Assignment.
Find the lines in the records that carry the word "ValueError". Copy each one.

Entries taken from a collection
☆ ☆ ☆
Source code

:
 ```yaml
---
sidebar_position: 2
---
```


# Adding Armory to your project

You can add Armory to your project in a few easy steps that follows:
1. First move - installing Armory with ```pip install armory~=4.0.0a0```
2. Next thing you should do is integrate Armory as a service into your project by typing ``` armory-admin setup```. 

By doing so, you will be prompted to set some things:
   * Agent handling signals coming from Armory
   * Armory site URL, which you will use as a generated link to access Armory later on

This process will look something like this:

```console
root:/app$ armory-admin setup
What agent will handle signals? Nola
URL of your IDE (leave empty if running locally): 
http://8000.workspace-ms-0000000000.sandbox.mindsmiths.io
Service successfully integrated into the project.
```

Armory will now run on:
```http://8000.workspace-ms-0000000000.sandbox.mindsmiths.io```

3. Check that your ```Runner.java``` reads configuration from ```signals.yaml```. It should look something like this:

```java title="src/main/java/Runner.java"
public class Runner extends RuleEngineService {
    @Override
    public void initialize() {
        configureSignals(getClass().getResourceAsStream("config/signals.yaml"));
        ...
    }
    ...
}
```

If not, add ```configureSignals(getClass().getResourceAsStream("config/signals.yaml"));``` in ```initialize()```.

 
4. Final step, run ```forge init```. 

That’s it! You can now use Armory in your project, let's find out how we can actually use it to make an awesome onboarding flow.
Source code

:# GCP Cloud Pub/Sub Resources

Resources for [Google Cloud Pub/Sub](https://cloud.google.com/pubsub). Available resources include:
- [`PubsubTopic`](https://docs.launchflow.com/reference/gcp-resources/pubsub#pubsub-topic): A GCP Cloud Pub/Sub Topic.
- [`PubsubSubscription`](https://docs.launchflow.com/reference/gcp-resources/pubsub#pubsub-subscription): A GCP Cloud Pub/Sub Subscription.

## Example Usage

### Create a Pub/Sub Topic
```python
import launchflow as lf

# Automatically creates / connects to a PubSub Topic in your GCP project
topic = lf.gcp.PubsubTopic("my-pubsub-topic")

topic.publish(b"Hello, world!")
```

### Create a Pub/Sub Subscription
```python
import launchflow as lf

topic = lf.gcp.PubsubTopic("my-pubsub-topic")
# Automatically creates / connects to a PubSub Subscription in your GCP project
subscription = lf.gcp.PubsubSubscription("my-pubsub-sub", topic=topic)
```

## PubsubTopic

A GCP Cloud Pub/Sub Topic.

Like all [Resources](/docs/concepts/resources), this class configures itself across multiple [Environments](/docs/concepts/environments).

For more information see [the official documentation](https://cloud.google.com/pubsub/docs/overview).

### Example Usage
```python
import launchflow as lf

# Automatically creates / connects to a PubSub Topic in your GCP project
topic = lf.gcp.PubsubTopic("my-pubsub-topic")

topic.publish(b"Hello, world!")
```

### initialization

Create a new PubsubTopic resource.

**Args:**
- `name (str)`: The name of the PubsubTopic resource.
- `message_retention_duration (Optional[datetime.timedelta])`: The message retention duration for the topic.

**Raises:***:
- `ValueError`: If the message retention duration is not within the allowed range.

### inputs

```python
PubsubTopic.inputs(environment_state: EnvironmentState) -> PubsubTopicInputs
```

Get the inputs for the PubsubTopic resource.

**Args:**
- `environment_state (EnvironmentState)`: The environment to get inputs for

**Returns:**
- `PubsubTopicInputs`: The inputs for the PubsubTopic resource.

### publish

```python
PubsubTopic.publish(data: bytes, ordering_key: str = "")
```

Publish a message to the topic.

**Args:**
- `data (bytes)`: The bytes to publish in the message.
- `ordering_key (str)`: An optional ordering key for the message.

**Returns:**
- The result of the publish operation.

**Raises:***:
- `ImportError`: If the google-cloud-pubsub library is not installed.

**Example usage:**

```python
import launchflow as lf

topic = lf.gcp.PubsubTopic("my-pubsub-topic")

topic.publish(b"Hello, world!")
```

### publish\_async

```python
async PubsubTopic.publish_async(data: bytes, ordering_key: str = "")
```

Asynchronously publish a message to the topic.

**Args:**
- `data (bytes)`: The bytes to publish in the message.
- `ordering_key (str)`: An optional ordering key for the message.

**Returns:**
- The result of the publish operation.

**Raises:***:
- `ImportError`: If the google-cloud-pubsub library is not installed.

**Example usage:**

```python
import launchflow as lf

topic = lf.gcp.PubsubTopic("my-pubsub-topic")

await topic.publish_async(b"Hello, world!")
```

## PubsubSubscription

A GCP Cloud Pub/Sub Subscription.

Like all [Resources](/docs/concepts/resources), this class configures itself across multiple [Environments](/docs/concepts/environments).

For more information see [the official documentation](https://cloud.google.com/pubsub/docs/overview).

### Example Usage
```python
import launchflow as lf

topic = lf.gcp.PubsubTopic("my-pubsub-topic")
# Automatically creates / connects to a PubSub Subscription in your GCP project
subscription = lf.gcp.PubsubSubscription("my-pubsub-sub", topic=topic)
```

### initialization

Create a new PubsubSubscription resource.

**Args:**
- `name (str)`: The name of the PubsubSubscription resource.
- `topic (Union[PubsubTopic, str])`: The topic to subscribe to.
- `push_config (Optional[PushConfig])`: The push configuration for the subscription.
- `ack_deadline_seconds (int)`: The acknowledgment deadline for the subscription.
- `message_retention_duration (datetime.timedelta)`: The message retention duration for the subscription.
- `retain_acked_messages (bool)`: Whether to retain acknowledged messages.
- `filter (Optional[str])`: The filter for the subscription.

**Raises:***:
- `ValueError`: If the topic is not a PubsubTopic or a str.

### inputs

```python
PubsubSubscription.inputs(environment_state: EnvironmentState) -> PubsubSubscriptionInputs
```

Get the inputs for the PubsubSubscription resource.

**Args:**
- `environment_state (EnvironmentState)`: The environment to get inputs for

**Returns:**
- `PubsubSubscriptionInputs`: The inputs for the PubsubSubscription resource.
☆ ☆ ☆
Output for this task.
- `ValueError`: If the message retention duration is not within the allowed range.
- `ValueError`: If the topic is not a PubsubTopic or a str.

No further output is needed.